Specifically, many of the exterior shots in Her can be readily located in the skyscraper-littered, Blade Runner-esque Pudong district of Shanghai, where just over two decades ago stood largely undeveloped swampland. Now China’s predominant commercial hub and home to its tallest buildings, Pudong is the strongest possible outward representation of the dramatic transformation brought about since 1978 by China’s economic reform. The astonishing rate and scale of Pudong’s development makes it an extremely fitting location for Jonze’s utopia (or dystopia), bestowing the technological developments suggested in Her’s world of the “slight future” with a poignant plausibility.
Examples of Shanghai’s ambitious and fiercely contemporary architecture feature strongly throughout the film. Lujiazui’s futuristic raised walkways are shown densely populated by comers and goers glued to their operating systems. The glistening duo of the auspicious 88-story Jin Mao Tower and the World Financial Center dwarf Twombly as he navigates the outside world he is steadily losing engagement with, as do the cavernous curvilinear halls of the Zendai Himalayas Center. Likewise, the undulating lines of Yangpu distrinct’s Zebar form a suitably contemporary setting for his ill-fated drunken encounter with Amelia (Olivia Wilde).

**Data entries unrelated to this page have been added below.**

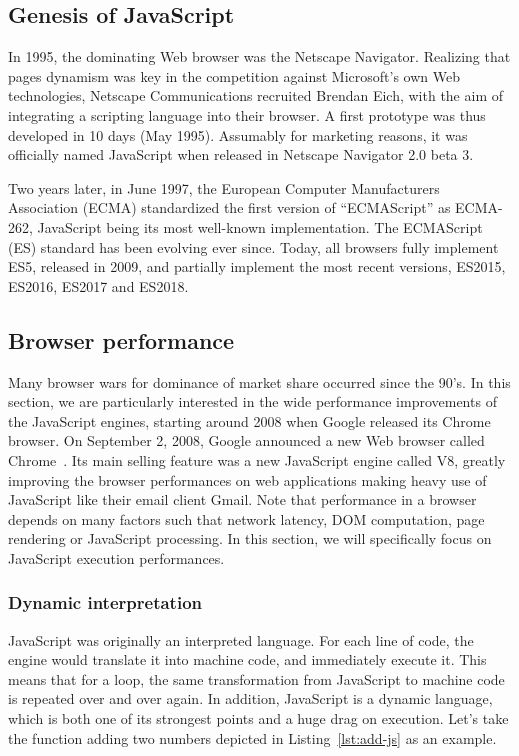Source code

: \subsection{Genesis of JavaScript}%
\label{sub:genesis_of_javascript}

In 1995, the dominating Web browser was the Netscape Navigator.
Realizing that pages dynamism was key in the competition against Microsoft's
own Web technologies, Netscape Communications recruited Brendan Eich,
with the aim of integrating a scripting language into their browser.
A first prototype was thus developed in 10 days (May 1995).
Assumably for marketing reasons, it was officially named JavaScript
when released in Netscape Navigator 2.0 beta 3.

Two years later, in June 1997, the European Computer Manufacturers Association
(ECMA) standardized the first version of ``ECMAScript'' as ECMA-262,
JavaScript being its most well-known implementation.
The ECMAScript (ES) standard has been evolving ever since.
Today, all browsers fully implement ES5, released in 2009,
and partially implement the most recent versions, ES2015,
ES2016, ES2017 and ES2018.

\subsection{Browser performance}%
\label{sub:browser_performance}

Many browser wars for dominance of market share occurred since the 90's.
In this section, we are particularly interested
in the wide performance improvements of the JavaScript engines,
starting around 2008 when Google released its Chrome browser.
On September 2, 2008, Google announced a new Web browser called Chrome~\cite{google-chrome}.
Its main selling feature was a new JavaScript engine called V8,
greatly improving the browser performances on web applications making
heavy use of JavaScript like their email client Gmail.
Note that performance in a browser depends on many factors
such that network latency, DOM computation, page rendering or JavaScript processing.
In this section, we will specifically focus on JavaScript execution performances.

\subsubsection{Dynamic interpretation}%
\label{ssub:dynamic-interpretation}

JavaScript was originally an interpreted language.
For each line of code, the engine would translate it into machine code,
and immediately execute it.
This means that for a loop, the same transformation from JavaScript to machine code
is repeated over and over again.
In addition, JavaScript is a dynamic language, which is both one of its
strongest points and a huge drag on execution.
Let's take the function adding two numbers
depicted in Listing~\ref{lst:add-js} as an example.

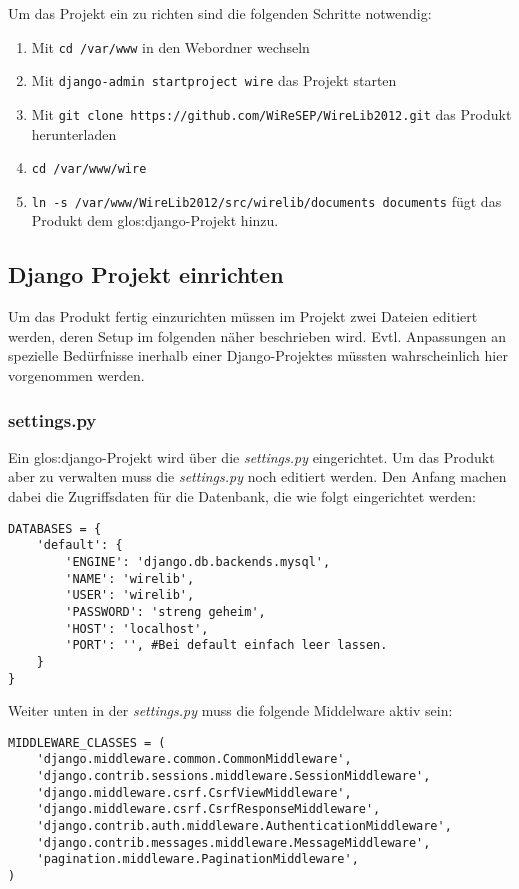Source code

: Um das Projekt ein zu richten sind die folgenden Schritte notwendig:
\begin{enumerate}
  \item Mit \lstinline{cd /var/www} in den Webordner wechseln
  \item Mit \lstinline{django-admin startproject wire} das Projekt starten
  \item Mit \lstinline{git clone https://github.com/WiReSEP/WireLib2012.git}
	das Produkt herunterladen
  \item \lstinline{cd /var/www/wire}
  \item \lstinline{ln -s /var/www/WireLib2012/src/wirelib/documents documents}
	fügt das Produkt dem \Gls{glos:django}-Projekt hinzu.
\end{enumerate}

\subsection{Django Projekt einrichten}
Um das Produkt fertig einzurichten müssen im Projekt zwei Dateien editiert
werden, deren Setup im folgenden näher beschrieben wird. Evtl. Anpassungen an
spezielle Bedürfnisse inerhalb einer Django-Projektes müssten wahrscheinlich
hier vorgenommen werden.

\subsubsection{settings.py}
Ein \Gls{glos:django}-Projekt wird über die \emph{settings.py} eingerichtet.
Um das Produkt aber zu verwalten muss die \emph{settings.py} noch editiert
werden. Den Anfang machen dabei die Zugriffsdaten für die Datenbank, die wie
folgt eingerichtet werden:


\begin{lstlisting}
DATABASES = {
    'default': {
        'ENGINE': 'django.db.backends.mysql',
        'NAME': 'wirelib',
        'USER': 'wirelib', 
        'PASSWORD': 'streng geheim',
        'HOST': 'localhost',
        'PORT': '', #Bei default einfach leer lassen.
    }
}
\end{lstlisting}

Weiter unten in der \emph{settings.py} muss die folgende Middelware aktiv sein:
\begin{lstlisting}
MIDDLEWARE_CLASSES = (
    'django.middleware.common.CommonMiddleware',
    'django.contrib.sessions.middleware.SessionMiddleware',
    'django.middleware.csrf.CsrfViewMiddleware',
    'django.middleware.csrf.CsrfResponseMiddleware',
    'django.contrib.auth.middleware.AuthenticationMiddleware',
    'django.contrib.messages.middleware.MessageMiddleware',
    'pagination.middleware.PaginationMiddleware',
)
\end{lstlisting}

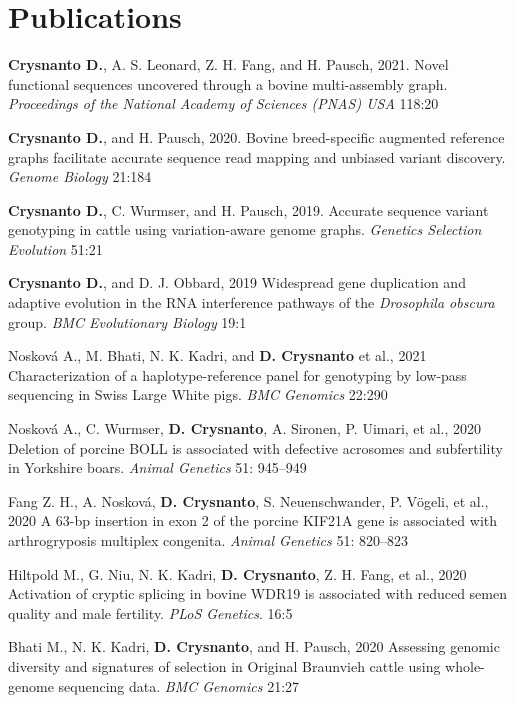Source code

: \documentclass[letterpaper,10pt]{article}
\begin{document}
\section{Publications}
 \begin{enumerate}[leftmargin=0.3in]
    \small{\item{\textbf{Crysnanto D.}, A. S. Leonard, Z. H. Fang, and H. Pausch, 2021. Novel functional sequences uncovered through a bovine multi-assembly graph. \textit{Proceedings of the National Academy of Sciences (PNAS) USA} 118:20}
    \item{\textbf{Crysnanto D.}, and H. Pausch, 2020. Bovine breed-specific augmented reference graphs facilitate accurate sequence read mapping and unbiased variant discovery. \textit{Genome Biology} 21:184}
    \item{\textbf{Crysnanto D.}, C. Wurmser, and H. Pausch, 2019. Accurate sequence variant genotyping in cattle using variation-aware genome graphs. \textit{Genetics Selection Evolution} 51:21 }
    \item{\textbf{Crysnanto D.}, and D. J. Obbard, 2019 Widespread gene duplication and adaptive evolution in the RNA interference pathways of the \emph{Drosophila obscura} group. \textit{BMC Evolutionary Biology} 19:1}
    \item{Nosková A., M. Bhati, N. K. Kadri, and \textbf{D. Crysnanto} et al., 2021 Characterization of a haplotype-reference panel for genotyping by low-pass sequencing in Swiss Large White pigs. \emph{BMC Genomics} 22:290}
      
    \item{Nosková A., C. Wurmser, \textbf{D. Crysnanto}, A. Sironen, P. Uimari, et al., 2020 Deletion of porcine BOLL is associated with defective acrosomes and subfertility in Yorkshire boars. \textit{Animal Genetics} 51: 945–949}
    
    \item{Fang Z. H., A. Nosková, \textbf{D. Crysnanto}, S. Neuenschwander, P. Vögeli, et al., 2020 A 63-bp insertion in exon 2 of the porcine KIF21A gene is associated with arthrogryposis multiplex congenita. \textit{Animal Genetics} 51: 820–823}
    
    \item{Hiltpold M., G. Niu, N. K. Kadri, \textbf{D. Crysnanto}, Z. H. Fang, et al., 2020 Activation of cryptic splicing in bovine WDR19 is associated with reduced semen quality and male fertility. \textit{PLoS Genetics}. 16:5}
    
    \item{Bhati M., N. K. Kadri, \textbf{D. Crysnanto}, and H. Pausch, 2020 Assessing genomic diversity and signatures of selection in Original Braunvieh cattle using whole-genome sequencing data. \emph{BMC Genomics} 21:27} 
}
 \end{enumerate}
\end{document}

The choice to locate the Los Angeles of the “slight future” in Shanghai holds an additional layer of relevance, with China now the world’s second-largest film market behind the US. Growing exponentially, the voracious Chinese market continues to exert ever more power over Hollywood. You need only look at the statistics. China builds an average of 10 screens a day, according to Motion Picture Association of America chief Chris Dodd. The Dalian Wanda group, which in 2012 acquired AMC Theatres to become the world’s largest cinema chain, is currently heading the US$8.2 billion dollar construction of the world’s largest film and television precinct in the coastal city of Qingdao. Reflecting this seismic shift, more and more large Hollywood productions are tailored for Chinese release, with the Chinese box-office successes of Iron Man 3, Looper and Skyfall testament to the huge possible profits such films can achieve.
Her, financed entirely without studio money, differs from those films in that the choice of a Chinese setting is fundamentally an artistic, rather than a financial one. The film never explicitly references its Chinese setting, with its inclusion only apparent to those familiar with Shanghai’s skyline, or who notice the Chinese characters that appear on some of the street signage. Her is also unlikely to be included in the few dozen international films per year auspicious enough to be approved for mainland Chinese release.
As such, the Chinese setting in Her can be seen to operate beyond pure aesthetics in holding significant symbolic weight, representing the possible future of both Western society as well as of Hollywood.